Prompt: Exact transcription of the data below is required, without the images.

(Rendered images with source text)
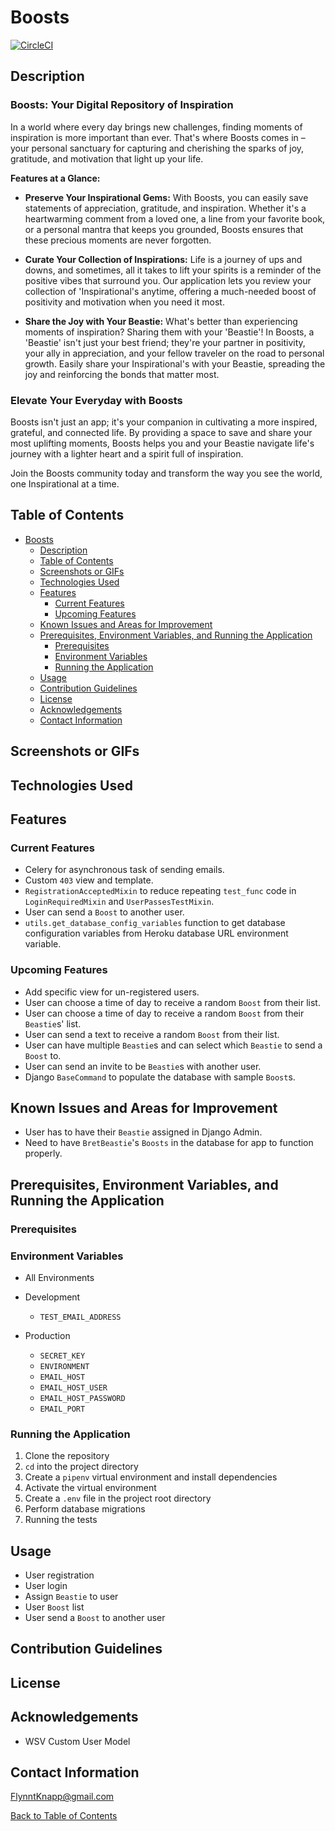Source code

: # Boosts

[![CircleCI](https://dl.circleci.com/status-badge/img/circleci/Y1ZCzLfk7VvFxn1NaACyjS/ENyXaR4r8up5rVUZaAc7so/tree/main.svg?style=shield&circle-token=78bff58ef7d68a6559243b0c34cc64153c4e2e0e)](https://dl.circleci.com/status-badge/redirect/circleci/Y1ZCzLfk7VvFxn1NaACyjS/ENyXaR4r8up5rVUZaAc7so/tree/main)

## Description

### Boosts: Your Digital Repository of Inspiration

In a world where every day brings new challenges, finding moments of inspiration is more important than ever. That's where Boosts comes in – your personal sanctuary for capturing and cherishing the sparks of joy, gratitude, and motivation that light up your life.

**Features at a Glance:**

- **Preserve Your Inspirational Gems:** With Boosts, you can easily save statements of appreciation, gratitude, and inspiration. Whether it's a heartwarming comment from a loved one, a line from your favorite book, or a personal mantra that keeps you grounded, Boosts ensures that these precious moments are never forgotten.

- **Curate Your Collection of Inspirations:** Life is a journey of ups and downs, and sometimes, all it takes to lift your spirits is a reminder of the positive vibes that surround you. Our application lets you review your collection of 'Inspirational's anytime, offering a much-needed boost of positivity and motivation when you need it most.

- **Share the Joy with Your Beastie:** What's better than experiencing moments of inspiration? Sharing them with your 'Beastie'! In Boosts, a 'Beastie' isn't just your best friend; they're your partner in positivity, your ally in appreciation, and your fellow traveler on the road to personal growth. Easily share your Inspirational's with your Beastie, spreading the joy and reinforcing the bonds that matter most.

### Elevate Your Everyday with Boosts

Boosts isn't just an app; it's your companion in cultivating a more inspired, grateful, and connected life. By providing a space to save and share your most uplifting moments, Boosts helps you and your Beastie navigate life's journey with a lighter heart and a spirit full of inspiration.

Join the Boosts community today and transform the way you see the world, one Inspirational at a time.





## Table of Contents

- [Boosts](#boosts)
  - [Description](#description)
  - [Table of Contents](#table-of-contents)
  - [Screenshots or GIFs](#screenshots-or-gifs)
  - [Technologies Used](#technologies-used)
  - [Features](#features)
    - [Current Features](#current-features)
    - [Upcoming Features](#upcoming-features)
  - [Known Issues and Areas for Improvement](#known-issues-and-areas-for-improvement)
  - [Prerequisites, Environment Variables, and Running the Application](#prerequisites-environment-variables-and-running-the-application)
    - [Prerequisites](#prerequisites)
    - [Environment Variables](#environment-variables)
    - [Running the Application](#running-the-application)
  - [Usage](#usage)
  - [Contribution Guidelines](#contribution-guidelines)
  - [License](#license)
  - [Acknowledgements](#acknowledgements)
  - [Contact Information](#contact-information)

## Screenshots or GIFs

## Technologies Used

## Features

### Current Features

- Celery for asynchronous task of sending emails.
- Custom `403` view and template.
- `RegistrationAcceptedMixin` to reduce repeating `test_func` code in `LoginRequiredMixin` and `UserPassesTestMixin`.
- User can send a `Boost` to another user.
- `utils.get_database_config_variables` function to get database configuration variables from Heroku database URL environment variable.

### Upcoming Features

- Add specific view for un-registered users.
- User can choose a time of day to receive a random `Boost` from their list.
- User can choose a time of day to receive a random `Boost` from their `Beastie`s' list.
- User can send a text to receive a random `Boost` from their list.
- User can have multiple `Beastie`s and can select which `Beastie` to send a `Boost` to.
- User can send an invite to be `Beastie`s with another user.
- Django `BaseCommand` to populate the database with sample `Boost`s.

## Known Issues and Areas for Improvement

- User has to have their `Beastie` assigned in Django Admin.
- Need to have `BretBeastie`'s `Boosts` in the database for app to function properly.

## Prerequisites, Environment Variables, and Running the Application

### Prerequisites

### Environment Variables

- All Environments

- Development
    - `TEST_EMAIL_ADDRESS`

- Production
    - `SECRET_KEY`
    - `ENVIRONMENT`
    - `EMAIL_HOST`
    - `EMAIL_HOST_USER`
    - `EMAIL_HOST_PASSWORD`
    - `EMAIL_PORT`

### Running the Application

1. Clone the repository
1. `cd` into the project directory
1. Create a `pipenv` virtual environment and install dependencies
1. Activate the virtual environment
1. Create a `.env` file in the project root directory
1. Perform database migrations
1. Running the tests

## Usage

- User registration
- User login
- Assign `Beastie` to user
- User `Boost` list
- User send a `Boost` to another user

## Contribution Guidelines

## License

## Acknowledgements

- WSV Custom User Model

## Contact Information

<a href=mailto:FlynntKnapp@gmail.com>FlynntKnapp@gmail.com</a>

[Back to Table of Contents](#table-of-contents)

Worked solution:
Source code

: # Boosts

[![CircleCI](https://dl.circleci.com/status-badge/img/circleci/Y1ZCzLfk7VvFxn1NaACyjS/ENyXaR4r8up5rVUZaAc7so/tree/main.svg?style=shield&circle-token=78bff58ef7d68a6559243b0c34cc64153c4e2e0e)](https://dl.circleci.com/status-badge/redirect/circleci/Y1ZCzLfk7VvFxn1NaACyjS/ENyXaR4r8up5rVUZaAc7so/tree/main)

## Description

### Boosts: Your Digital Repository of Inspiration

In a world where every day brings new challenges, finding moments of inspiration is more important than ever. That's where Boosts comes in – your personal sanctuary for capturing and cherishing the sparks of joy, gratitude, and motivation that light up your life.

**Features at a Glance:**

- **Preserve Your Inspirational Gems:** With Boosts, you can easily save statements of appreciation, gratitude, and inspiration. Whether it's a heartwarming comment from a loved one, a line from your favorite book, or a personal mantra that keeps you grounded, Boosts ensures that these precious moments are never forgotten.

- **Curate Your Collection of Inspirations:** Life is a journey of ups and downs, and sometimes, all it takes to lift your spirits is a reminder of the positive vibes that surround you. Our application lets you review your collection of 'Inspirational's anytime, offering a much-needed boost of positivity and motivation when you need it most.

- **Share the Joy with Your Beastie:** What's better than experiencing moments of inspiration? Sharing them with your 'Beastie'! In Boosts, a 'Beastie' isn't just your best friend; they're your partner in positivity, your ally in appreciation, and your fellow traveler on the road to personal growth. Easily share your Inspirational's with your Beastie, spreading the joy and reinforcing the bonds that matter most.

### Elevate Your Everyday with Boosts

Boosts isn't just an app; it's your companion in cultivating a more inspired, grateful, and connected life. By providing a space to save and share your most uplifting moments, Boosts helps you and your Beastie navigate life's journey with a lighter heart and a spirit full of inspiration.

Join the Boosts community today and transform the way you see the world, one Inspirational at a time.





## Table of Contents

- [Boosts](#boosts)
  - [Description](#description)
  - [Table of Contents](#table-of-contents)
  - [Screenshots or GIFs](#screenshots-or-gifs)
  - [Technologies Used](#technologies-used)
  - [Features](#features)
    - [Current Features](#current-features)
    - [Upcoming Features](#upcoming-features)
  - [Known Issues and Areas for Improvement](#known-issues-and-areas-for-improvement)
  - [Prerequisites, Environment Variables, and Running the Application](#prerequisites-environment-variables-and-running-the-application)
    - [Prerequisites](#prerequisites)
    - [Environment Variables](#environment-variables)
    - [Running the Application](#running-the-application)
  - [Usage](#usage)
  - [Contribution Guidelines](#contribution-guidelines)
  - [License](#license)
  - [Acknowledgements](#acknowledgements)
  - [Contact Information](#contact-information)

## Screenshots or GIFs

## Technologies Used

## Features

### Current Features

- Celery for asynchronous task of sending emails.
- Custom `403` view and template.
- `RegistrationAcceptedMixin` to reduce repeating `test_func` code in `LoginRequiredMixin` and `UserPassesTestMixin`.
- User can send a `Boost` to another user.
- `utils.get_database_config_variables` function to get database configuration variables from Heroku database URL environment variable.

### Upcoming Features

- Add specific view for un-registered users.
- User can choose a time of day to receive a random `Boost` from their list.
- User can choose a time of day to receive a random `Boost` from their `Beastie`s' list.
- User can send a text to receive a random `Boost` from their list.
- User can have multiple `Beastie`s and can select which `Beastie` to send a `Boost` to.
- User can send an invite to be `Beastie`s with another user.
- Django `BaseCommand` to populate the database with sample `Boost`s.

## Known Issues and Areas for Improvement

- User has to have their `Beastie` assigned in Django Admin.
- Need to have `BretBeastie`'s `Boosts` in the database for app to function properly.

## Prerequisites, Environment Variables, and Running the Application

### Prerequisites

### Environment Variables

- All Environments

- Development
    - `TEST_EMAIL_ADDRESS`

- Production
    - `SECRET_KEY`
    - `ENVIRONMENT`
    - `EMAIL_HOST`
    - `EMAIL_HOST_USER`
    - `EMAIL_HOST_PASSWORD`
    - `EMAIL_PORT`

### Running the Application

1. Clone the repository
1. `cd` into the project directory
1. Create a `pipenv` virtual environment and install dependencies
1. Activate the virtual environment
1. Create a `.env` file in the project root directory
1. Perform database migrations
1. Running the tests

## Usage

- User registration
- User login
- Assign `Beastie` to user
- User `Boost` list
- User send a `Boost` to another user

## Contribution Guidelines

## License

## Acknowledgements

- WSV Custom User Model

## Contact Information

<a href=mailto:FlynntKnapp@gmail.com>FlynntKnapp@gmail.com</a>

[Back to Table of Contents](#table-of-contents)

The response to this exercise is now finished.